THE POWER OF THE DOG
Thought to be one of the best movies of the year, The Power of the Dog is a psychological drama set in 1925 Montana. Think of the TV series Yellowstone in the 1920s with less soap opera, less action, but more male machismo intimidation of all things good, and a deep layer of repressed sexual feelings. This psychological drama, The Power of the Dog, is set in the wild American West, although shot in New Zealand, the current home of the film’s Director and screenplay writer Jane Champion. Ms. Champion’s films receive much praise since she is the first female to receive the Palme d’Or, the highest prize awarded at the Cannes Film Festival. Ms. Champion is also the second woman nominated by the Academy for Best Director. Both awards are for her 1993 film, The Piano.
The Power of the Dog is best seen on a theater screen to appreciate the sweeping panoramas and the subtly changing light on the landscape. I viewed it alone on a small computer screen, and I am sad to say, I occasionally skipped ahead out of boredom. Skipping ahead does not mean the movie is terrible; I was in the wrong mood and had the easy ability to move the film along. For example, Phil (Benedict Cumberbatch) caresses himself with a cloth for 146 seconds. Sure, he is bare-chested, and towards the end of the caressing, you realize the cloth is the handkerchief that once belonged to Bronco Henry, Phil’s former idol, lover, or repressed love, the cause of Phil’s conflicted inner thoughts. However, I can say the film is much better during the second watch on a bigger screen, although that caressing scene may be too long.

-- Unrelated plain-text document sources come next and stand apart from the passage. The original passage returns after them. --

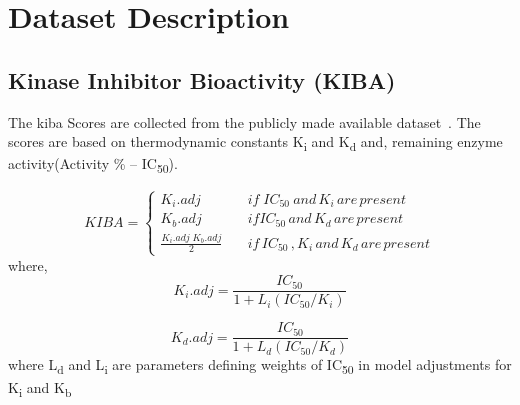 \section{Dataset Description}

\subsection{Kinase Inhibitor Bioactivity (KIBA)}
The \acrfull{kiba} Scores are collected from the publicly made available dataset~\citep{Tang2013}. The scores are based on thermodynamic constants K\textsubscript{i} and K\textsubscript{d} and, remaining enzyme activity(Activity \% --  IC\textsubscript{50}).

\begin{equation}
  KIBA = \begin{cases}
    K_i . {adj} & \quad {if} \; {IC_{50}\: and\, K_i \,are\, present} \\
    K_b.{adj} & \quad {if}  {IC_{50} \, and \, K_d \, are \, present} \\
    \frac{K_i . {adj} \; K_b.{adj}}{2} & \quad {if\, IC_{50}\,,K_i\, and \,K_d\, are\, present}
  \end{cases}
   \label{eq:kiba}
\end{equation}
where,
\begin{equation}
K_i.{adj} = \frac{IC_{50}}{1 + L_i(IC_{50}/K_i)}
\label{eq:ki_adj}
\end{equation}

\begin{equation}
K_d.{adj} = \frac{IC_{50}}{1 + L_d(IC_{50}/K_d)}
\end{equation}
where L\textsubscript{d} and L\textsubscript{i} are parameters defining weights of IC\textsubscript{50} in model adjustments for K\textsubscript{i} and K\textsubscript{b} 

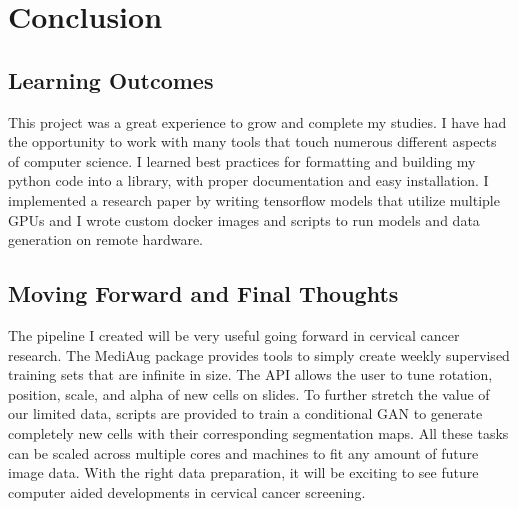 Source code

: \documentclass[ms,electronic,oneside,twosidetoc,letterpaper,chaptercenter,parttop]{byumsphd}
\begin{document}






\chapter{Conclusion}



\section{Learning Outcomes}

This project was a great experience to grow and complete my studies. I have had the opportunity to work with many tools that touch numerous different aspects of computer science. I learned best practices for formatting and building my python code into a library, with proper documentation and easy installation. I implemented a research paper by writing tensorflow models that utilize multiple GPUs and I wrote custom docker images and scripts to run models and data generation on remote hardware.

\section{Moving Forward and Final Thoughts}

The pipeline I created will be very useful going forward in cervical cancer research.
The MediAug package provides tools to simply create weekly supervised training sets that are
infinite in size. The API allows the user to tune rotation, position, scale, and alpha of new cells on slides. To further stretch the value of our limited data, scripts are provided to train a conditional GAN to generate completely new cells with their corresponding segmentation maps. All these tasks can be scaled across multiple cores and machines to fit any amount of future image data. With the right data preparation, it will be exciting to see future computer aided developments in cervical cancer screening.
\end{document}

The first half of The Power of the Dog is for character development. Phil (Benedict Cumberbatch) and his brother George (Jesse Plemons, The Hostiles) are wealthy ranchers; George is all business, Phil is all macho rancher. Jesse falls in love with Rose (Kirsten Dunst) and brings her and her adult son Peter (Kodi Smit-McPhee) to their ranch. Peter stands out since he is intelligent, creative, observative, and effeminate. Phil proceeds to intimidate and insult all three. Phil’s ire leads to constant worry-filled tension in the film. After the 146-second handkerchief caressing scene, Phil’s attitude toward Peter changes, but the tension and uncertainty remain.

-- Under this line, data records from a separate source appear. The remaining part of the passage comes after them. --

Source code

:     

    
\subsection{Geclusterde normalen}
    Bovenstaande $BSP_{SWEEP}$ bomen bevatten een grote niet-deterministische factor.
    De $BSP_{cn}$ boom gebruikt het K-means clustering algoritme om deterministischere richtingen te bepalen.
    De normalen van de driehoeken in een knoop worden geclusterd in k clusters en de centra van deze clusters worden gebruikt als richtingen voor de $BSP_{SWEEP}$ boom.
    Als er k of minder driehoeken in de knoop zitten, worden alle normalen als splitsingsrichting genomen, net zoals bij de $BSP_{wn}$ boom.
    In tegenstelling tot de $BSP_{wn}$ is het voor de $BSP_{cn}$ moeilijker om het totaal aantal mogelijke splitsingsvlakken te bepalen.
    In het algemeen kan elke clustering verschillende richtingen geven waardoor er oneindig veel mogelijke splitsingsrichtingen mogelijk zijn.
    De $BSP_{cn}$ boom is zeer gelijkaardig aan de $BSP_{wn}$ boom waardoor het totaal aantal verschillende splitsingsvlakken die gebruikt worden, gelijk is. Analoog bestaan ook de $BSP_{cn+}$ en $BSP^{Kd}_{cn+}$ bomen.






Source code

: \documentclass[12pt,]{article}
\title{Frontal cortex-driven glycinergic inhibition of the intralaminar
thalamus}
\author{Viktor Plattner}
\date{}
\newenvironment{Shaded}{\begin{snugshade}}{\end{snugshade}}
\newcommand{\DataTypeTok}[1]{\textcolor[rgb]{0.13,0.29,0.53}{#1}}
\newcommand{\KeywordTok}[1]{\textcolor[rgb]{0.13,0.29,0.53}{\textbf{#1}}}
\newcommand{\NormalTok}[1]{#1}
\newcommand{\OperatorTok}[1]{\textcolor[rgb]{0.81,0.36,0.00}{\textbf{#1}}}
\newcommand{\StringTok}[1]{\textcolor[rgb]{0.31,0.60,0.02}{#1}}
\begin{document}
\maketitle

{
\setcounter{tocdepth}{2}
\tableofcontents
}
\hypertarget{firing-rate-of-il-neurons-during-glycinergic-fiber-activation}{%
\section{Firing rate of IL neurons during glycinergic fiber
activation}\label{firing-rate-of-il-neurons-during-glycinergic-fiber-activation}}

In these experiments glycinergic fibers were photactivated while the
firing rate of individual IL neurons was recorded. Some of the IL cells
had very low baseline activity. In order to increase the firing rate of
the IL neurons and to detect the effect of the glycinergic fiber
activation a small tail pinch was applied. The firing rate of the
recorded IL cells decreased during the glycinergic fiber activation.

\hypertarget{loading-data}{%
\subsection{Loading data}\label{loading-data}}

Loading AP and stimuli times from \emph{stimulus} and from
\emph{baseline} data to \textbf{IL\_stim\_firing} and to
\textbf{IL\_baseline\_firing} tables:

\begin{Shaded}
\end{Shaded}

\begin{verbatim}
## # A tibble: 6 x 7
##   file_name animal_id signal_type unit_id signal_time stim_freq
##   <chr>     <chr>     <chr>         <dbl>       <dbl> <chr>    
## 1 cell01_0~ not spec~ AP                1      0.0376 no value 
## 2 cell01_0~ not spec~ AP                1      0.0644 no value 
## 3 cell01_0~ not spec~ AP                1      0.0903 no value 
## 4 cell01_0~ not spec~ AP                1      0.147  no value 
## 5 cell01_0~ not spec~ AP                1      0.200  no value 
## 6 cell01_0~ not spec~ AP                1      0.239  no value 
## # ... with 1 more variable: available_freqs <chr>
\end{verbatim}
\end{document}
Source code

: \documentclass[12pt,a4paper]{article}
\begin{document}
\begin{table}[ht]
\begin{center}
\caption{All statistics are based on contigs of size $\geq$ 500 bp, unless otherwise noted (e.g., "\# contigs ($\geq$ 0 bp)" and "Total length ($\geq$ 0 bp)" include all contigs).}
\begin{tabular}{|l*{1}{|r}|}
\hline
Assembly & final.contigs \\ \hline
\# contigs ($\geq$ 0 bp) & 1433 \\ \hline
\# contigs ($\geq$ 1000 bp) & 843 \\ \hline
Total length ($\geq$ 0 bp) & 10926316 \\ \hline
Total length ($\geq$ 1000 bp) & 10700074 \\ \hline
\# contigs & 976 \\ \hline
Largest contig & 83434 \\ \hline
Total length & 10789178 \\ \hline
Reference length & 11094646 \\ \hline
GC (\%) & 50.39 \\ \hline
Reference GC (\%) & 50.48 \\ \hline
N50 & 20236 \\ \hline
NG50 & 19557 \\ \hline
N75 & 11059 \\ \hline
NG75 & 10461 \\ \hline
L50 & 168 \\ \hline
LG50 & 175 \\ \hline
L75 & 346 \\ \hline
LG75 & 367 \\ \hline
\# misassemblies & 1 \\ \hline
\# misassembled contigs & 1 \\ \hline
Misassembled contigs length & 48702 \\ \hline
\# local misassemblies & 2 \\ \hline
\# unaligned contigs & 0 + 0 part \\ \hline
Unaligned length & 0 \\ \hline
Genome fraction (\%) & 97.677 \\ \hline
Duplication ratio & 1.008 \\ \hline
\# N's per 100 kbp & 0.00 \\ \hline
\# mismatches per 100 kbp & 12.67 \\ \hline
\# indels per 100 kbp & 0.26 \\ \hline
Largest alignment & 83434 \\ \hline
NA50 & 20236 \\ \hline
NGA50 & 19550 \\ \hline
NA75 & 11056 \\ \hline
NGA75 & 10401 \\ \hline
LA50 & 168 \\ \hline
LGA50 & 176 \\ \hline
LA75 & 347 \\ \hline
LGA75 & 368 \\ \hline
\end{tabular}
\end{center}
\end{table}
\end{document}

The second half of the film brings an excellent performance by Kirsten Dunst. Her character Rose spirals downward, copes using alcohol, and constantly stresses over her son Peter’s well-being. This situation leads Kirsten Dunst to a refreshingly painful performance and a possible Oscar nomination.

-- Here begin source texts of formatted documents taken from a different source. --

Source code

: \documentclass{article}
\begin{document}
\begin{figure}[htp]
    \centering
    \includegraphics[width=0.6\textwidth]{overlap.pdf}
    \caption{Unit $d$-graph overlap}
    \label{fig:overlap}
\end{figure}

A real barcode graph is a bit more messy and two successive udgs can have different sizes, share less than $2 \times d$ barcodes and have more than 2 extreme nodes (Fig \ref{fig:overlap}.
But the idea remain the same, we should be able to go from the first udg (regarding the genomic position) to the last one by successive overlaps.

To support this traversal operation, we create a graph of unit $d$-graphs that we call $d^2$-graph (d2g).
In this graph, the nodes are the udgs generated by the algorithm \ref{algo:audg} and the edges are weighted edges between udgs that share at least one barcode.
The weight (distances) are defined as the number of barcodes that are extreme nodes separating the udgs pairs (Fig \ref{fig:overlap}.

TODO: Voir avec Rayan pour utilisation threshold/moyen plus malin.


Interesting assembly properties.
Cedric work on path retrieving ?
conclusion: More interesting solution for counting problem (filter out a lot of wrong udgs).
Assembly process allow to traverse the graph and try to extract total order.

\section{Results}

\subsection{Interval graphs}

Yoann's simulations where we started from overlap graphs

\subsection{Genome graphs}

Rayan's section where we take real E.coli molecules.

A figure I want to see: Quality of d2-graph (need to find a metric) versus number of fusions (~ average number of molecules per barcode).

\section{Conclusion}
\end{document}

Jesse Plemons, as George plays his typical support character who takes the abuse from his brother, and it “pains him to hitch two words together.”
Benedict Cumberbatch, as Phil, is legit as a bully western rancher, a completely different role for the English actor. It is difficult to win an Oscar when portraying a mean and awful character, but Cumberbatch’s performance moving from a spur stomping bully to one who cautiously begins to accept Peter may win him an Oscar nomination.
Even though I did not enjoy the film the first time, The Power of the Dog script is beautifully written by a respected and proven director and writer, Jane Champion. It contains strong character development and unfolds slowly into a tension-filled story with depth. Because of the script and the performances of Cumberbatch and Dunst, the film should receive nominations for several Oscars; best picture, best actor, and actress are possible.